Learn R Programming

rareNMtests (version 1.2)

BiogTest.individual: Biogeographical null model tests

Description

Biogeographical null model tests for comparing rarefaction curves.

Usage

BiogTest.individual(x, MARGIN = 2, niter = 200, method = "sample-size", q = 0, 
trace = TRUE, powerfun = 1, log.scale = FALSE, distr = "lnorm")
BiogTest.sample(x, by = NULL, MARGIN = 2, niter = 200, method = "sample-size", 
q = 0, trace = TRUE, distr = "lnorm")
# S3 method for BiogTest
plot(x, max.poly = 50, …)

Arguments

x

Community data, a matrix-like object, with entries representing abundance for EcoTest.individual, or presence-absence for EcoTest.sample, or an 'EcoTest' class object for plot function.

MARGIN

If MARGIN=1, sampling units are rows and species are columns; if MARGIN=2 (default), then species are rows and sampling units are columns.

niter

Number of randomizations used for the null model hypothesis test.

method

Either "sample-size" (default) or "coverage". "sample-size" uses either abundance data (in individual-based rarefaction) or incidence data (in sample-based rarefaction), whereas "coverage" uses the estimated coverage (see Details) of either abundance or number of samples as the x-axis in the sampling curve.

q

First three Hill numbers, namely species richness (q = 0), the exponential Shannon index (q = 1), and the inverse Simpson index (q = 2).

trace

If trace=TRUE, information is printed during the randomization process.

powerfun

By default rarefied richness is estimated for all subsample sizes, from 1 to n, where n is the total number of individuals in the sample. If powerfun is less than 1, it decreases the total number of subsamples as a power function of {hn.

log.scale

If FALSE (default), subsample sizes for rarefying community are spaced apart at regular intervals. Otherwise (log.scale = TRUE), subsample sizes are spaced apart on a log-scale.

distr

Underlying species abundance distribution from which random assemblages are created by sampling to construct the null distribution.

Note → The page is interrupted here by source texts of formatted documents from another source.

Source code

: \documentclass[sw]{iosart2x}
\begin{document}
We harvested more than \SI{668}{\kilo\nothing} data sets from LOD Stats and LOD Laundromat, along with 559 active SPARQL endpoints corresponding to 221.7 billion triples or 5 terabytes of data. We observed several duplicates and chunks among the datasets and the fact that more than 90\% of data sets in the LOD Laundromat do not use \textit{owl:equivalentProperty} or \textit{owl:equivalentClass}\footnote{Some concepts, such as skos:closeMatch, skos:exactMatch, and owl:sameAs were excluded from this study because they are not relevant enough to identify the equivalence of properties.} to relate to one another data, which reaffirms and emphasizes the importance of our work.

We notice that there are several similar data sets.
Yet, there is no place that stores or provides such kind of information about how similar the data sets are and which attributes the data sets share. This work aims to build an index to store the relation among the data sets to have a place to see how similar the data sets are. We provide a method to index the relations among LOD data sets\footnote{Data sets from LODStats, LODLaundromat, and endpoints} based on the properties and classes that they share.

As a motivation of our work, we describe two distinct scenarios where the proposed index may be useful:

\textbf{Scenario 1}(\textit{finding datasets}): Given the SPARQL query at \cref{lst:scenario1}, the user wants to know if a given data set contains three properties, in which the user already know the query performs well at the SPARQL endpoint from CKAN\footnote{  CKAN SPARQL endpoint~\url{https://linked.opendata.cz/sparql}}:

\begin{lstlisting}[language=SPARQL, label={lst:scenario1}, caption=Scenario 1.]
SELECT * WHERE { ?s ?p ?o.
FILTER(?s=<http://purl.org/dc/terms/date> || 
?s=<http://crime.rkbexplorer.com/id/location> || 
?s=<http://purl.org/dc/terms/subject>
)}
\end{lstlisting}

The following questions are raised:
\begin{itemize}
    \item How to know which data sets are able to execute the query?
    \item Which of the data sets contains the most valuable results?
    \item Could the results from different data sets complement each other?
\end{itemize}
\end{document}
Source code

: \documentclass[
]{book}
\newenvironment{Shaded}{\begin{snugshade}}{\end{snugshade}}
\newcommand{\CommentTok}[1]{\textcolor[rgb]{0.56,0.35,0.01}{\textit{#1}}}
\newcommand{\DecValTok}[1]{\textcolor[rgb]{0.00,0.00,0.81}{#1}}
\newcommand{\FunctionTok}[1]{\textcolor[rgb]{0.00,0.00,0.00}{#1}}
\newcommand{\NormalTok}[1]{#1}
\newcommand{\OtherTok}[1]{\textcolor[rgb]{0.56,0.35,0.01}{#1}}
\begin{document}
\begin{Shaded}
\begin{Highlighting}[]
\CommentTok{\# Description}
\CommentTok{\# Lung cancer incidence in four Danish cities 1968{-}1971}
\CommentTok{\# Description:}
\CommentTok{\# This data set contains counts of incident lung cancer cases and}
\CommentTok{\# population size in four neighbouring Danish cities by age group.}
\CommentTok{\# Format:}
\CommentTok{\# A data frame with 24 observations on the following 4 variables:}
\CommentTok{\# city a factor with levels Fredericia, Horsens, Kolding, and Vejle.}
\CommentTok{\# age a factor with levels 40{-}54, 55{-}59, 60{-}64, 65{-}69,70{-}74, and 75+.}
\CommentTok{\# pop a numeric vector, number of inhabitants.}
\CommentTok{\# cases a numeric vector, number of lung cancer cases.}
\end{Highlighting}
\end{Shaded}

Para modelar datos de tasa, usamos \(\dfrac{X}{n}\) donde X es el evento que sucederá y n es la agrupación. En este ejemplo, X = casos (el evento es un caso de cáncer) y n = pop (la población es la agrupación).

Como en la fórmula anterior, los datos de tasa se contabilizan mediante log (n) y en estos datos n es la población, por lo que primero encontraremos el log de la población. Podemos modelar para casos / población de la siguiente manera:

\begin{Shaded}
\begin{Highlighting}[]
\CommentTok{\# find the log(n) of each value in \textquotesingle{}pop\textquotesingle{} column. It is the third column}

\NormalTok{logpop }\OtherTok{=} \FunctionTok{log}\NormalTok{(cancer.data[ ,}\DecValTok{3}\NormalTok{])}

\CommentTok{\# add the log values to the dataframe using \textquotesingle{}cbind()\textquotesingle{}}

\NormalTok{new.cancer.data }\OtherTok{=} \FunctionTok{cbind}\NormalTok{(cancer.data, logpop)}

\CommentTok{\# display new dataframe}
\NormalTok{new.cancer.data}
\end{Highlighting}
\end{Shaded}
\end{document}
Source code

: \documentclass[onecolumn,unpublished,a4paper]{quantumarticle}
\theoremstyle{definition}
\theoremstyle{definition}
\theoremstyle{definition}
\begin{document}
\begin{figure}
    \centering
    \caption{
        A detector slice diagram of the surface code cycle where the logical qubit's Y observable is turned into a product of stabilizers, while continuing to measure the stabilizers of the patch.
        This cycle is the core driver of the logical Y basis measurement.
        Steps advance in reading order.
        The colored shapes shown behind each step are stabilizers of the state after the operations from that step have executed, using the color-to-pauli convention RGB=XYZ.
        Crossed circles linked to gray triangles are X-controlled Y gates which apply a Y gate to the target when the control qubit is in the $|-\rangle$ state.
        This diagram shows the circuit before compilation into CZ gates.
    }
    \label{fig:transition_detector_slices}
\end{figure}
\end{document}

Available options include the log-normal (lnorm), geometric (geom), and broken-stick (stick) distributions.

by

Factor for grouping sampling units in sample-based rarefaction.

max.poly

Maximum number of polygons to draw in plot function. Each polygon represents the area between each unique pair of the K sample rarefaction curves.

Additional graphical parameters passed to plot (not used).

Value

BiogTest.individual and BiogTest.sample return an object of class 'BiogTest', basically a list with the following components:

subclass

A character indicating the type of data used to build rarefaction curves, namely "Individual-based method" for individual-based rarefaction (abundance data), and "Sample-based method" for sample-based rarefaction (incidence data), respectively.

type

A character indicating the variable used for the x-axis in the sampling curve, either "Sample-size" for abundance data (in individual-based rarefaction) or incidence data (in sample-based rarefaction), or "Coverage measure" for the estimated coverage of either abundance or number of samples.

obs

A list of data frames, with as many components as individual samples. Each data frame contains two columns, one for either sample-size (this refers either to number of individuals in individual-based rarefaction, or to number of sampling units in sample-based rarefaction) or coverage (in coverage-based rarefaction), and another for the estimated Hill number in each observed sample.

sim

A list of data frames, with as many components as individual samples. Each data frame contains two columns, one for either sample-size (this refers either to number of individuals in individual-based rarefaction, or to number of sampling units in sample-based rarefaction) or coverage (in coverage-based rarefaction), and another for the estimated Hill number in each simulated sample from one artificial set of samples.

Zsim

A vector of length niter showing each of the cumulative areas between all unique pairs of the K simulated rarefaction curves.

Z

The cumulative area between all unique pairs of the K observed sample rarefaction curves.

pval

The probability of Z given the distribution of Zsim. Low p-values imply that observed differences among samples in richness, and/or relative abundance are improbable if the samples were all drawn from similar assemblages regardless of differences in species composition.

Details

BiogTest.individual and BiogTest.sample present randomization tests for the statistical comparison of two or more individual-based, sample-based, or coverage-based rarefaction curves. The biogeographical null hypothesis H0 is that is that two (or more) reference samples, represented by either abundance or incidence data, were drawn randomly from different assemblages that, nonetheless, share similar species richness and species abundance distributions.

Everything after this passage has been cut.